Of course, I also review the battle plan a little bit. I can’t help it. I like to think about work, though I do my best not to talk about work or blogging or writing in general while I’m on vacation.
But I do think about it at night in bed when everyone else is asleep.
And here are the kind of plans I make. SMART goals. It’s not a matter of resolutions. Archaic words like “resolve” give my goals a false sense of institutional importance. And there is nothing institutional about my goals.
I pray about my plans too. I try my best to remember Proverbs 19:21, “Many are the plans in a man’s heart, ut it is the LORD’s purpose that prevails.” As much as possible, I try to discern the Lord’s purpose as I make plans.
For much of my life, this meant that I approached opportunities as if they were blessed by God. Without thinking about it much, I gradually came to see open doors as places I should explore.
Lately, I’ve faced too many open doors. I have to choose which ones to explore. And I think God expects me to choose. Let me be blunt, sometimes I doubt God cares much about my career goals and my life ambitions.
I’m finishing up a manuscript in the next few weeks. I think God cares about that–but he cares because I care. More than what I do or what I produce, I think God is interested in the way I go about it. Does the process honor him? Or not.

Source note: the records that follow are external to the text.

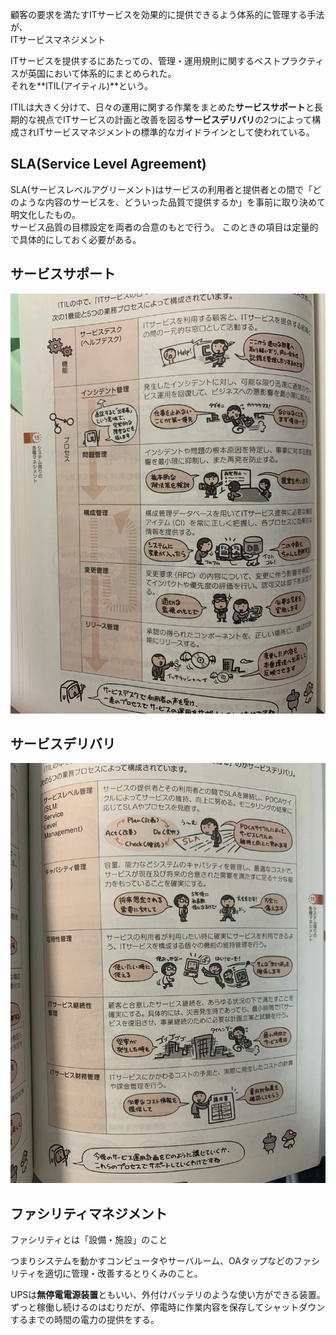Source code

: 顧客の要求を満たすITサービスを効果的に提供できるよう体系的に管理する手法が、  
ITサービスマネジメント

ITサービスを提供するにあたっての、管理・運用規則に関するベストプラクティスが英国において体系的にまとめられた。  
それを**ITIL(アイティル)**という。

ITILは大きく分けて、日々の運用に関する作業をまとめた**サービスサポート**と長期的な視点でITサービスの計画と改善を図る**サービスデリバリ**の2つによって構成されITサービスマネジメントの標準的なガイドラインとして使われている。

## SLA(Service Level Agreement)

SLA(サービスレベルアグリーメント)はサービスの利用者と提供者との間で「どのような内容のサービスを、どういった品質で提供するか」を事前に取り決めて明文化したもの。  
サービス品質の目標設定を両者の合意のもとで行う。
このときの項目は定量的で具体的にしておく必要がある。

## サービスサポート

![](/image/15-3-1.jpg)

## サービスデリバリ

![](/image/15-3-2.jpg)

## ファシリティマネジメント

ファシリティとは「設備・施設」のこと

つまりシステムを動かすコンピュータやサーバルーム、OAタップなどのファシリティを適切に管理・改善するとりくみのこと。

UPSは**無停電電源装置**ともいい、外付けバッテリのような使い方ができる装置。ずっと稼働し続けるのはむりだが、停電時に作業内容を保存してシャットダウンするまでの時間の電力の提供をする。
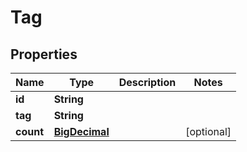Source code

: 
# Tag

## Properties
Name | Type | Description | Notes
------------ | ------------- | ------------- | -------------
**id** | **String** |  | 
**tag** | **String** |  | 
**count** | [**BigDecimal**](BigDecimal.md) |  |  [optional]



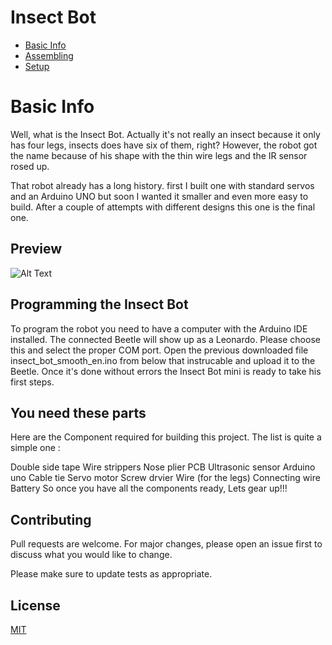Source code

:  # Insect Bot
 * [Basic Info](#basic-info)
* [Assembling](#assembling)
* [Setup](#setup)

# Basic Info
Well, what is the Insect Bot. Actually it's not really an insect because it only has four legs, insects does have six of them, right? However, the robot got the name because of his shape with the thin wire legs and the IR sensor rosed up.


That robot already has a long history. first I built one with standard servos and an Arduino UNO but soon I wanted it smaller and even more easy to build. After a couple of attempts with different designs this one is the final one.

## Preview
![Alt Text](https://imgur.com/a/hwJX2eH)


## Programming the Insect Bot

To program the robot you need to have a computer with the Arduino IDE installed. 
The connected Beetle will show up as a Leonardo. Please choose this and select the proper COM port.
Open the previous downloaded file insect_bot_smooth_en.ino from below that instrucable and upload it to the Beetle.
Once it's done without errors the Insect Bot mini is ready to take his first steps.

## You need these parts
Here are the Component required for building this project. The list is quite a simple one :

Double side tape
Wire strippers
Nose plier
PCB
Ultrasonic sensor
Arduino uno
Cable tie
Servo motor
Screw drvier
Wire (for the legs)
Connecting wire
Battery
So once you have all the components ready, Lets gear up!!!


## Contributing
Pull requests are welcome. For major changes, please open an issue first to discuss what you would like to change.

Please make sure to update tests as appropriate.

## License
[MIT](https://choosealicense.com/licenses/mit/)
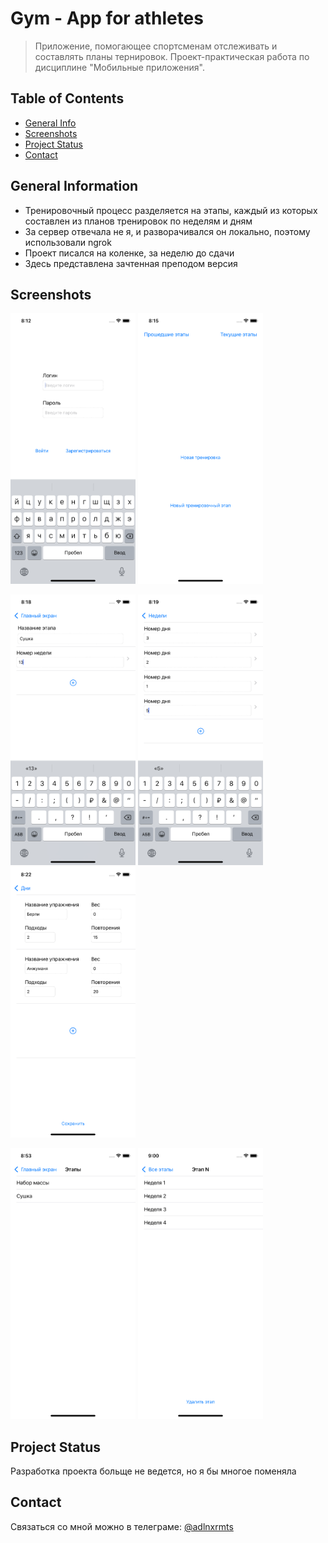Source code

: # Gym - App for athletes
> Приложение, помогающее спортсменам отслеживать и составлять планы тернировок.
> Проект-практическая работа по дисциплине "Мобильные приложения".


## Table of Contents
* [General Info](#general-information)
* [Screenshots](#screenshots)
* [Project Status](#project-status)
* [Contact](#contact)



## General Information
- Тренировочный процесс разделяется на этапы, каждый из которых составлен из планов тренировок по неделям и дням
- За сервер отвечала не я, и разворачивался он локально, поэтому использовали ngrok
- Проект писался на коленке, за неделю до сдачи
- Здесь представлена зачтенная преподом версия


## Screenshots
<img src="./screenshots/auth.png" width="200"> <img src="./screenshots/main.png" width="200">

<img src="./screenshots/add-stage.png" width="200"> <img src="./screenshots/add-week.png" width="200"> <img src="./screenshots/add-exer.png" width="200">

<img src="./screenshots/stage.png" width="200"> <img src="./screenshots/week.png" width="200">


## Project Status
Разработка проекта больще не ведется, но я бы многое поменяла


## Contact
Связаться со мной можно в телеграме: [@adlnxrmts](https://t.me/adlnxrmts)
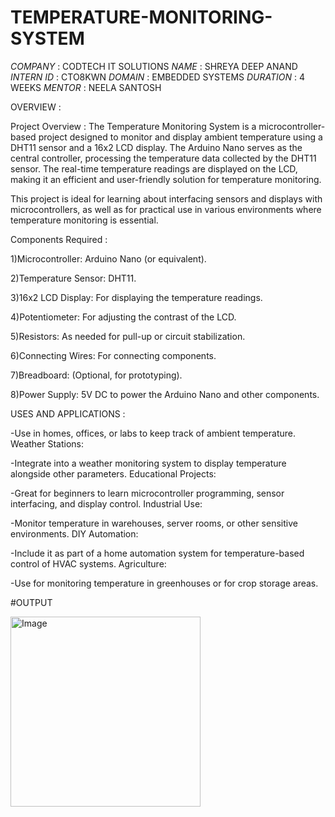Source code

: # TEMPERATURE-MONITORING-SYSTEM

*COMPANY* : CODTECH IT SOLUTIONS
*NAME* : SHREYA DEEP ANAND
*INTERN ID* : CTO8KWN
*DOMAIN* : EMBEDDED SYSTEMS
*DURATION* : 4 WEEKS
*MENTOR* : NEELA SANTOSH

OVERVIEW :


Project Overview :
The Temperature Monitoring System is a microcontroller-based project designed to monitor and display ambient temperature using a DHT11 sensor and a 16x2 LCD display. The Arduino Nano serves as the central controller, processing the temperature data collected by the DHT11 sensor. The real-time temperature readings are displayed on the LCD, making it an efficient and user-friendly solution for temperature monitoring.

This project is ideal for learning about interfacing sensors and displays with microcontrollers, as well as for practical use in various environments where temperature monitoring is essential.


Components Required :

1)Microcontroller: Arduino Nano (or equivalent).

2)Temperature Sensor: DHT11.

3)16x2 LCD Display: For displaying the temperature readings.

4)Potentiometer: For adjusting the contrast of the LCD.

5)Resistors: As needed for pull-up or circuit stabilization.

6)Connecting Wires: For connecting components.

7)Breadboard: (Optional, for prototyping).

8)Power Supply: 5V DC to power the Arduino Nano and other components.


USES AND APPLICATIONS :

-Use in homes, offices, or labs to keep track of ambient temperature.
Weather Stations:

-Integrate into a weather monitoring system to display temperature alongside other parameters.
Educational Projects:

-Great for beginners to learn microcontroller programming, sensor interfacing, and display control.
Industrial Use:

-Monitor temperature in warehouses, server rooms, or other sensitive environments.
DIY Automation:

-Include it as part of a home automation system for temperature-based control of HVAC systems.
Agriculture:

-Use for monitoring temperature in greenhouses or for crop storage areas.

#OUTPUT

<img width="304" alt="Image" src="https://github.com/user-attachments/assets/900fabbe-a016-45e5-84eb-f227ed72e166" />
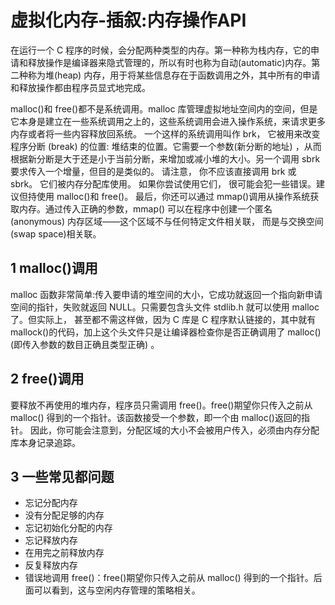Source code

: ﻿# 虚拟化内存-插叙:内存操作API

在运行一个 C 程序的时候，会分配两种类型的内存。第一种称为栈内存，它的申请和释放操作是编译器来隐式管理的，所以有时也称为自动(automatic)内存。第二种称为堆(heap) 内存，用于将某些信息存在于函数调用之外，其中所有的申请和释放操作都由程序员显式地完成。

malloc()和 free()都不是系统调用。malloc 库管理虚拟地址空间内的空间，但是它本身是建立在一些系统调用之上的，这些系统调用会进入操作系统，来请求更多内存或者将一些内容释放回系统。 一个这样的系统调用叫作 brk， 它被用来改变程序分断 (break) 的位置: 堆结束的位置。它需要一个参数(新分断的地址) ，从而根据新分断是大于还是小于当前分断，来增加或减小堆的大小。另一个调用 sbrk 要求传入一个增量，但目的是类似的。 请注意， 你不应该直接调用 brk 或 sbrk。 它们被内存分配库使用。 如果你尝试使用它们， 很可能会犯一些错误。建议但持使用 malloc()和 free()。 最后，你还可以通过 mmap()调用从操作系统获取内存。通过传入正确的参数，mmap() 可以在程序中创建一个匿名 (anonymous) 内存区域——这个区域不与任何特定文件相关联， 而是与交换空间(swap space)相关联。

## 1 malloc()调用 ##

malloc 函数非常简单:传入要申请的堆空间的大小，它成功就返回一个指向新申请空间的指针，失败就返回 NULL。只需要包含头文件 stdlib.h 就可以使用 malloc 了。但实际上， 甚至都不需这样做，因为 C 库是 C 程序默认链接的，其中就有 mallock()的代码，加上这个头文件只是让编译器检查你是否正确调用了 malloc() (即传入参数的数目正确且类型正确) 。

## 2 free()调用

要释放不再使用的堆内存，程序员只需调用 free()。free()期望你只传入之前从 malloc() 得到的一个指针。该函数接受一个参数，即一个由 malloc()返回的指针。 因此，你可能会注意到，分配区域的大小不会被用户传入，必须由内存分配库本身记录追踪。

## 3 一些常见都问题 ##

* 忘记分配内存
* 没有分配足够的内存
* 忘记初始化分配的内存
* 忘记释放内存
* 在用完之前释放内存
* 反复释放内存
* 错误地调用 free()：free()期望你只传入之前从 malloc() 得到的一个指针。后面可以看到，这与空闲内存管理的策略相关。
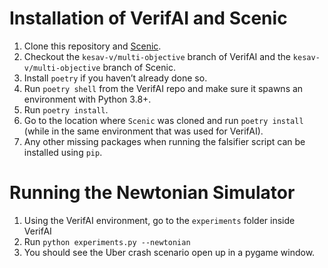 # Installation of VerifAI and Scenic

1. Clone this repository and [Scenic](https://github.com/BerkeleyLearnVerify/Scenic).
2. Checkout the `kesav-v/multi-objective` branch of VerifAI and the `kesav-v/multi-objective` branch of Scenic.
3. Install `poetry` if you haven’t already done so.
4. Run `poetry shell` from the VerifAI repo and make sure it spawns an environment with Python 3.8+.
5. Run `poetry install`.
6. Go to the location where `Scenic` was cloned and run `poetry install` (while in the same environment that was used for VerifAI).
7. Any other missing packages when running the falsifier script can be installed using `pip`.

# Running the Newtonian Simulator

1. Using the VerifAI environment, go to the `experiments` folder inside VerifAI
2. Run `python experiments.py --newtonian`
3. You should see the Uber crash scenario open up in a pygame window.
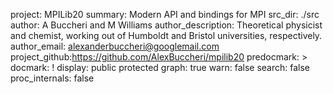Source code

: project: MPILib20
summary: Modern API and bindings for MPI 
src_dir: ./src
author: A Buccheri and M Williams
author_description: Theoretical physicist and chemist, working out of Humboldt and Bristol universities, respectively.
author_email: alexanderbuccheri@googlemail.com
project_github:https://github.com/AlexBuccheri/mpilib20
predocmark: >
docmark: !
display: public
         protected
graph: true
warn: false
search: false
proc_internals: false
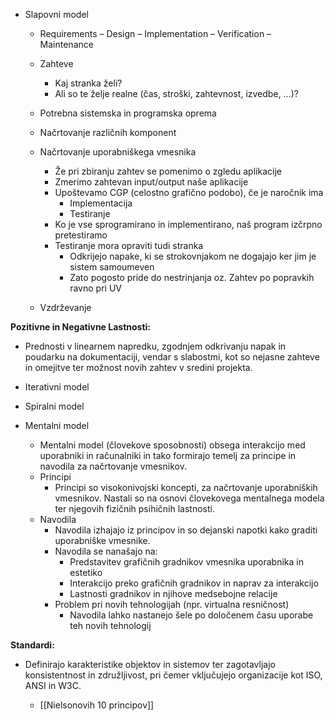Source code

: - Slapovni model
	- Requirements – Design – Implementation – Verification – Maintenance
	- Zahteve
		- Kaj stranka želi?
		- Ali so te želje realne (čas, stroški, zahtevnost, izvedbe, ...)?
		
	- Potrebna sistemska in programska oprema
	
	- Načrtovanje različnih komponent

	- Načrtovanje uporabniškega vmesnika
		- Že pri zbiranju zahtev se pomenimo o zgledu aplikacije
		- Zmerimo zahtevan input/output naše aplikacije
		- Upoštevamo CGP (celostno grafično podobo), če je naročnik ima
			- Implementacija
			- Testiranje
		- Ko je vse sprogramirano in implementirano, naš program izčrpno pretestiramo
		- Testiranje mora opraviti tudi stranka
			- Odkrijejo napake, ki se strokovnjakom ne dogajajo ker jim je sistem samoumeven
			- Zato pogosto pride do nestrinjanja oz. Zahtev po popravkih ravno pri UV
	- Vzdrževanje
	
**Pozitivne in Negativne Lastnosti:**

- Prednosti v linearnem napredku, zgodnjem odkrivanju napak in poudarku na dokumentaciji, vendar s slabostmi, kot so nejasne zahteve in omejitve ter možnost novih zahtev v sredini projekta.


- Iterativni model
- Spiralni model

- Mentalni model
	- Mentalni model (človekove sposobnosti) obsega interakcijo med uporabniki in računalniki in tako formirajo temelj za principe in navodila za načrtovanje vmesnikov.
	- Principi
		- Principi so visokonivojski koncepti, za načrtovanje uporabniških vmesnikov. Nastali so na osnovi človekovega mentalnega modela ter njegovih fizičnih psihičnih lastnosti.
	- Navodila
		- Navodila izhajajo iz principov in so dejanski napotki kako graditi uporabniške vmesnike.
		- Navodila se nanašajo na:
			- Predstavitev grafičnih gradnikov vmesnika uporabnika in estetiko
			- Interakcijo preko grafičnih gradnikov in naprav za interakcijo
			- Lastnosti gradnikov in njihove medsebojne relacije
		- Problem pri novih tehnologijah (npr. virtualna resničnost)
			- Navodila lahko nastanejo šele po določenem času uporabe teh novih tehnologij
			
**Standardi:**

- Definirajo karakteristike objektov in sistemov ter zagotavljajo konsistentnost in združljivost, pri čemer vključujejo organizacije kot ISO, ANSI in W3C.
  
  
	- [[Nielsonovih 10 principov]]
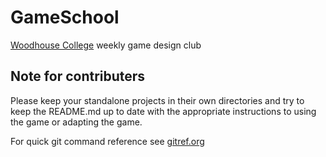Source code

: GameSchool
==========

[Woodhouse College](http://www.woodhouse.ac.uk) weekly game design club

## Note for contributers

Please keep your standalone projects in their own directories and try to keep the README.md up to date with the appropriate instructions to using the game or adapting the game.

For quick git command reference see [gitref.org](http://gitref.org/basic/)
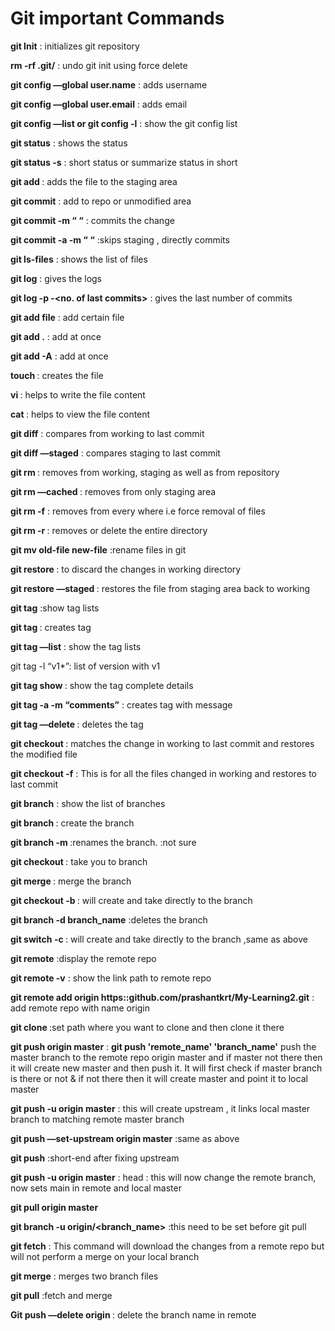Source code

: 
# Git important Commands


**git Init**  : initializes git repository 

**rm -rf .git/**  : undo git init using force delete

**git config —global user.name**  : adds username

**git config —global user.email**  : adds email

**git config —list or git config -l**   : show the git config list

**git status** : shows the status

**git status -s** : short status or summarize status in short 

**git add <filename>**: adds the file to the staging area

**git commit** : add to repo or unmodified area

**git commit -m “ “**  : commits the change

**git commit -a -m “ “** :skips staging , directly commits

**git ls-files** : shows the list of files 

**git log** : gives the logs

**git log -p -<no. of last commits>** : gives the last number of commits

**git add file** : add certain file

**git add .** : add at once

**git add -A**  : add at once

**touch <filename>**  : creates the file

**vi <filename>**  : helps to write the file content

**cat <filename>** : helps to view the file content

**git diff** : compares from working to last commit

**git diff —staged** : compares staging to last commit

**git rm <file>** : removes from working, staging  as well as from repository

**git rm —cached <file>** : removes from only staging area

**git rm -f** : removes from every where i.e force removal of files

**git rm -r <directory>** : removes or delete the entire directory

**git mv old-file new-file** :rename files in git

**git restore <file>**  : to discard the changes in working 
directory

**git restore —staged <filename>**: restores the file from staging area back to working

**git tag** :show tag lists

**git tag <tag-name>** : creates tag 

**git tag —list** : show the tag lists

git tag  -l  “v1*”: list of version with v1

**git tag show <tag-name>** : show the tag complete details

**git tag -a <tag-name> -m “comments”** : creates tag with message

**git tag —delete <tag-name>**  : deletes the tag

**git checkout <filename>** : matches the change in working to last commit and restores the modified file

**git checkout -f** : This is for all the files changed in working and restores to last commit

**git branch** : show the list of branches

**git branch <branch-name>** : create the branch

**git branch -m <branch-name>**:renames the branch. :not sure

**git checkout <branch-name>**: take you to branch

**git merge <branch-name>** : merge the branch

**git checkout -b <branch-name>** : will create and take directly to the branch

**git branch -d branch_name** :deletes the branch

**git switch -c  <branch-name>** : will create and take directly to the branch ,same as above

**git remote** :display the remote repo

**git remote -v** : show the link path to remote repo

**git remote add origin https::github.com/prashantkrt/My-Learning2.git** : add remote repo with name origin

**git clone  <copy url from GitHub>** :set path where you want to clone and then clone it there

**git push origin master** :  **git push 'remote_name' 'branch_name'** push the master branch to the remote repo origin master and if master not there then it will create new master and then push it. It will first check if master branch is there or not  & if not there then it will create master and point it to local master

**git push -u origin master** : this will create upstream , it links local master branch to matching remote master branch 

**git push —set-upstream origin master** :same as above

**git push** :short-end after fixing upstream

**git push -u origin master** : head : this will now change the remote branch, now sets main in remote and local master

**git pull origin master**

**git branch -u origin/<branch_name>** :this need to be set before
git pull 

**git fetch** : This command will download the changes from a remote repo but will not perform a merge on your local branch 

**git merge** : merges two branch files

**git pull** :fetch and merge

**Git push —delete origin <branch-name>** : delete the branch name in remote

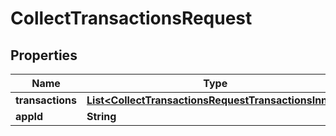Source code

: 

# CollectTransactionsRequest


## Properties

| Name | Type | Description | Notes |
|------------ | ------------- | ------------- | -------------|
|**transactions** | [**List&lt;CollectTransactionsRequestTransactionsInner&gt;**](CollectTransactionsRequestTransactionsInner.md) |  |  [optional] |
|**appId** | **String** |  |  [optional] |



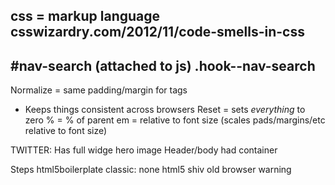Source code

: css = markup language
csswizardry.com/2012/11/code-smells-in-css
----
#nav-search (attached to js)
.hook--nav-search
----
Normalize = same padding/margin for tags
  - Keeps things consistent across browsers
Reset = sets *everything* to zero
% = % of parent
em = relative to font size (scales pads/margins/etc relative to font size)

TWITTER:
Has full widge hero image
Header/body had container

Steps
html5boilerplate
  classic: none
  html5 shiv
  old browser warning

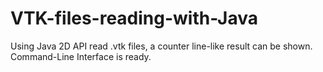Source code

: # VTK-files-reading-with-Java
Using Java 2D API read .vtk files, a counter line-like result can be shown. Command-Line Interface is ready.

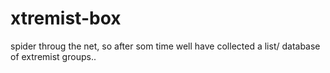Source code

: # xtremist-box
spider throug the net, so after som time well have collected a list/ database of extremist groups..
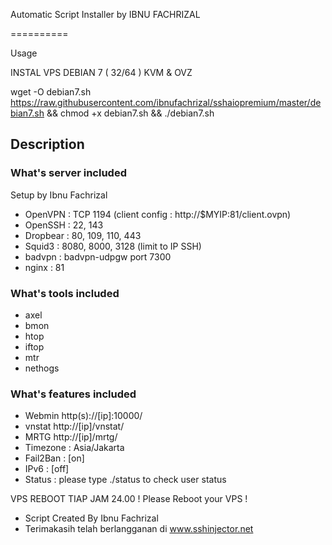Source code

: Automatic Script Installer by IBNU FACHRIZAL

==========

Usage

INSTAL VPS DEBIAN 7 ( 32/64 ) KVM & OVZ


wget -O debian7.sh https://raw.githubusercontent.com/ibnufachrizal/sshaiopremium/master/debian7.sh && chmod +x debian7.sh && ./debian7.sh



## Description

### What's server included
Setup by Ibnu Fachrizal
* OpenVPN  : TCP 1194 (client config : http://$MYIP:81/client.ovpn)
* OpenSSH  : 22, 143
* Dropbear : 80, 109, 110, 443
* Squid3   : 8080, 8000, 3128 (limit to IP SSH)
* badvpn   : badvpn-udpgw port 7300
* nginx    : 81

### What's tools included
* axel
* bmon
* htop
* iftop
* mtr
* nethogs  

### What's features included
* Webmin http(s)://[ip]:10000/
* vnstat http://[ip]/vnstat/
* MRTG http://[ip]/mrtg/
* Timezone : Asia/Jakarta
* Fail2Ban : [on]
* IPv6     : [off]
* Status   : please type ./status to check user status

VPS REBOOT TIAP JAM 24.00 !
Please Reboot your VPS !

* Script Created By Ibnu Fachrizal
* Terimakasih telah berlangganan di www.sshinjector.net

Which means, the process of thinking through goals could be more important than the goals themselves.
And if anyone is still reading here, I’m curious. What are some of your goals for the next few months?




{ 6 comments }
Just taking it a week at a time. No big plans, because soon the book will be on the way and I have no idea what that might mean (or not). Sometimes a holding pattern is exactly the plan we need, yes?
Reading (of course, when is that not a goal?), Traveling with the Wife, looking for a new place to move to…nothing major, really.
I agree–sometimes I think we put too much stress on ourselves to pinpoint the right thing that God wants us to do rather than act in the right way. Not that choosing is a bad focus.
I don’t have a goal as much as a prayer–make me insignificant. (I blogged about it because this is the hardest prayer for me to pray right now.)
Finish reading Henry Cloud’s “Integrity.”
Submit an exciting speaking proposal.
Reward myself “big time” for achieving my goals!
My goal is to finish my Manuscript by June. That’s pretty slow, really, but with my other more important priorities, its the only way to go.
I like it when you said “More than what I do or what I produce, I think God is interested in the way I go about it.” I’ve thought about that in the past as “God is more interested in the painting than the frame” trying, I think, to mean the same thing you said.
Thanks for helping me remember this!
I agree with you, Mark. God is interested more on the inward man than the outward things.
I aim to get a bit more fit this year. My family needs me to be able to keep up.
I also want to play more with my kids, to listen more, and to spend more time tucking them in at night.